Emre Tansu Keten
Yu Hua ve Çin’i anlatan sözcükler
Paraya tapanların, kendi saltanatlarını sürdürmek ve daha fazla zengin olmak için dünyanın bir tarafında kullandığı retorik “sosyalizm” olurken, öbür tarafında ise “ümmet, din, ezan” karşımıza çıkıyor. Bütün bu tantananın sonunda ise elden giden bu anlatıların bize sunduğu değerler, iddialar ve vaatler oluyor.
Çin’in son otuz yılda ortaya koyduğu ekonomik başarı hikâyesi, bu ülkenin kültürel ve akademik olarak da ilgi çekmesini beraberinde getirdi. Çinli yazarların kitapları daha çok çevrilmeye, Çin üniversitelerine yönelik başvurular artmaya, Çince kursları yaygınlaşmaya başladı. Dünya çapında, genel olarak, Çin kültürü daha fazla merak edilen bir olgu haline geldi.
Türkiye’de de bunun karşılığını görüyoruz. Son dönemde birçok Çinli yazar, Çince aslından yapılan özenli çevirilerle Türkçeyle buluştu. Bu isimlerden birisi de Yu Hua. Kitapları Jaguar Yayınları tarafından yayımlanan Yu Hua, Yaşamak ve Kanını Satan Adam isimli romanlarıyla, geçmiş Çin’in gündelik sertliğini, Kültür Devrimi’nin sıradan insanların hayatlarında yarattığı olağanüstü koşulları, yaşamın bu insanlar için her gün sınandıkları bir mücadele haline nasıl geldiğini, son derece yalın ve abartısız bir dille bizlere anlatmıştı.
On sözcükte Çin
Yu Hua’nın Türkçe’ye çevrilen son kitabı On Sözcükte Çin ise kurgu dışı bir eser.

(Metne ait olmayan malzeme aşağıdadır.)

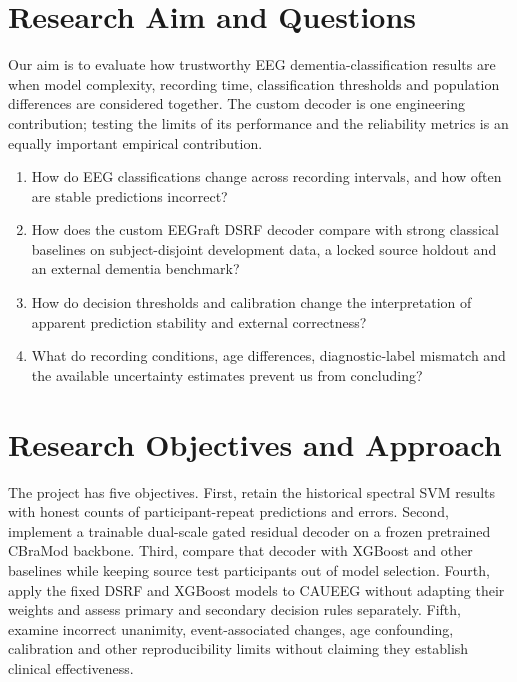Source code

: \section{Research Aim and Questions}
Our aim is to evaluate how trustworthy EEG dementia-classification results are when model complexity, recording time, classification thresholds and population differences are considered together. The custom decoder is one engineering contribution; testing the limits of its performance and the reliability metrics is an equally important empirical contribution.

\begin{enumerate}[label=\textbf{RQ\arabic*:},leftmargin=2cm]
\item How do EEG classifications change across recording intervals, and how often are stable predictions incorrect?
\item How does the custom EEGraft DSRF decoder compare with strong classical baselines on subject-disjoint development data, a locked source holdout and an external dementia benchmark?
\item How do decision thresholds and calibration change the interpretation of apparent prediction stability and external correctness?
\item What do recording conditions, age differences, diagnostic-label mismatch and the available uncertainty estimates prevent us from concluding?
\end{enumerate}

\section{Research Objectives and Approach}
The project has five objectives. First, retain the historical spectral SVM results with honest counts of participant-repeat predictions and errors. Second, implement a trainable dual-scale gated residual decoder on a frozen pretrained CBraMod backbone. Third, compare that decoder with XGBoost and other baselines while keeping source test participants out of model selection. Fourth, apply the fixed DSRF and XGBoost models to CAUEEG without adapting their weights and assess primary and secondary decision rules separately. Fifth, examine incorrect unanimity, event-associated changes, age confounding, calibration and other reproducibility limits without claiming they establish clinical effectiveness.


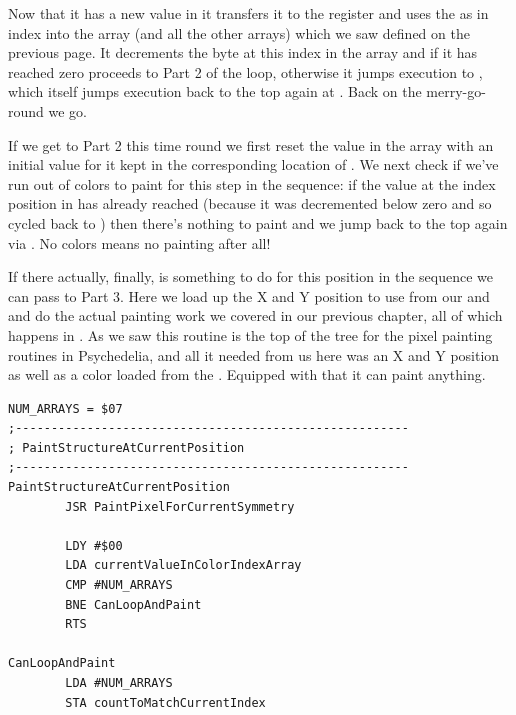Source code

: {Now that it has a new value in  it transfers it to the  register and uses the 
 as in index into the  array (and all the other arrays) which we saw defined on the previous 
page. It decrements the byte at this index in the  array and if it has reached zero
proceeds to Part 2 of the loop, otherwise it jumps execution to , which itself jumps execution
back to the top again at . Back on the merry-go-round we go.

If we get to Part 2 this time round we first reset the value in the  array with an initial value for it kept in the corresponding
location of . We next check if we've run out of colors to paint for this step
in the sequence: if the value at the index position in  has already reached  (because
it was decremented below zero and so cycled back to ) then there's nothing to paint and we jump back to the top
again via . No colors means no painting after all!

If there actually, finally, is something to do for this position in the sequence we can pass to Part 3. Here we load up the X and Y
position to use from our  and  and do the actual painting work we covered
in our previous chapter, all of which happens in . As we saw this routine is the top of the
tree for the pixel painting routines in Psychedelia, and all it needed from us here was an X and Y position as well as a color
loaded from the . Equipped with that it can paint anything. 

\clearpage
\begin{lstlisting}[caption = The routine responsible for orchestrating the pattern painting.]
NUM_ARRAYS = $07
;-------------------------------------------------------
; PaintStructureAtCurrentPosition
;-------------------------------------------------------
PaintStructureAtCurrentPosition   
        JSR PaintPixelForCurrentSymmetry

        LDY #$00
        LDA currentValueInColorIndexArray
        CMP #NUM_ARRAYS
        BNE CanLoopAndPaint
        RTS 

CanLoopAndPaint   
        LDA #NUM_ARRAYS
        STA countToMatchCurrentIndex
       

\end{lstlisting}}
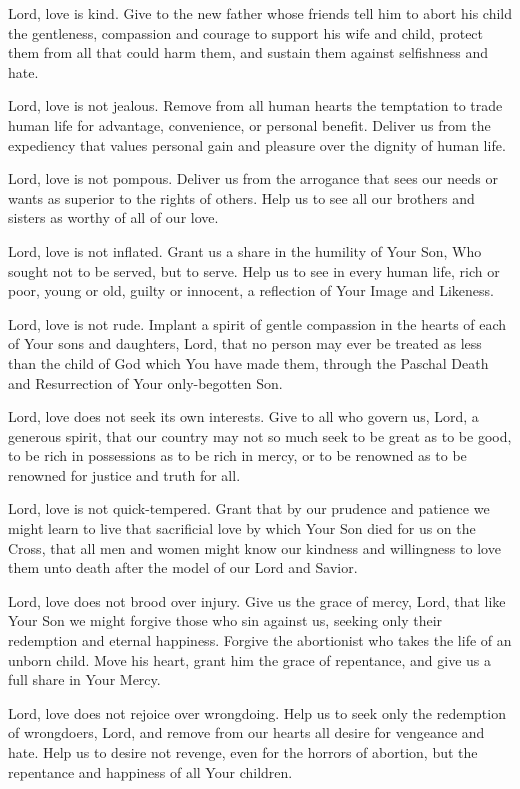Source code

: \documentclass[12pt]{article}
\begin{document}
Lord, love is kind.
Give to the new father whose friends tell him to abort his child the gentleness, compassion and courage to support his wife and child, protect them from all that could harm them, and sustain them against selfishness and hate.

Lord, love is not jealous.
Remove from all human hearts the temptation to trade human life for advantage, convenience, or personal benefit.
Deliver us from the expediency that values personal gain and pleasure over the dignity of human life.

Lord, love is not pompous.
Deliver us from the arrogance that sees our needs or wants as superior to the rights of others.
Help us to see all our brothers and sisters as worthy of all of our love.

Lord, love is not inflated.
Grant us a share in the humility of Your Son, Who sought not to be served, but to serve. Help us to see in every human life, rich or poor, young or old, guilty or innocent, a reflection of Your Image and Likeness. 

Lord, love is not rude.
Implant a spirit of gentle compassion in the hearts of each of Your sons and daughters, Lord, that no person may ever be treated as less than the child of God which You have made them, through the Paschal Death and Resurrection of Your only-begotten Son.

Lord, love does not seek its own interests.
Give to all who govern us, Lord, a generous spirit, that our country may not so much seek to be great as to be good, to be rich in possessions as to be rich in mercy, or to be renowned as to be renowned for justice and truth for all.

Lord, love is not quick-tempered.
Grant that by our prudence and patience we might learn to live that sacrificial love by which Your Son died for us on the Cross, that all men and women might know our kindness and willingness to love them unto death after the model of our Lord and Savior.

Lord, love does not brood over injury.
Give us the grace of mercy, Lord, that like Your Son we might forgive those who sin against us, seeking only their redemption and eternal happiness.
Forgive the abortionist who takes the life of an unborn child.
Move his heart, grant him the grace of repentance, and give us a full share in Your Mercy.

Lord, love does not rejoice over wrongdoing.
Help us to seek only the redemption of wrongdoers, Lord, and remove from our hearts all desire for vengeance and hate.
Help us to desire not revenge, even for the horrors of abortion, but the repentance and happiness of all Your children.
\end{document}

Yazar, hem kendi yazar olma serüvenini, hem de Çin’in Kültür Devrimi’nden sonra yaşadığı devasa dönüşümü on sözcük üzerinden anlatıyor. Kitaba başlarken, halihazırda Çin’de yaşayan bir yazarın ne kadar özgür bir şekilde yazabileceği sorusu akla düşse de, kitap şaşırtıcı bir şekilde açık sözlü. Batılı bazı eleştirmenlere göre bunun temel nedeni kitabın Çin’de yayımlanmamış olması, bunun önceden öngörülmesi ya da planlanması. Ancak bu kitabın var olabilmesi bile Çin’de yaşanan dönüşüm hakkında bize bazı fikirler veriyor.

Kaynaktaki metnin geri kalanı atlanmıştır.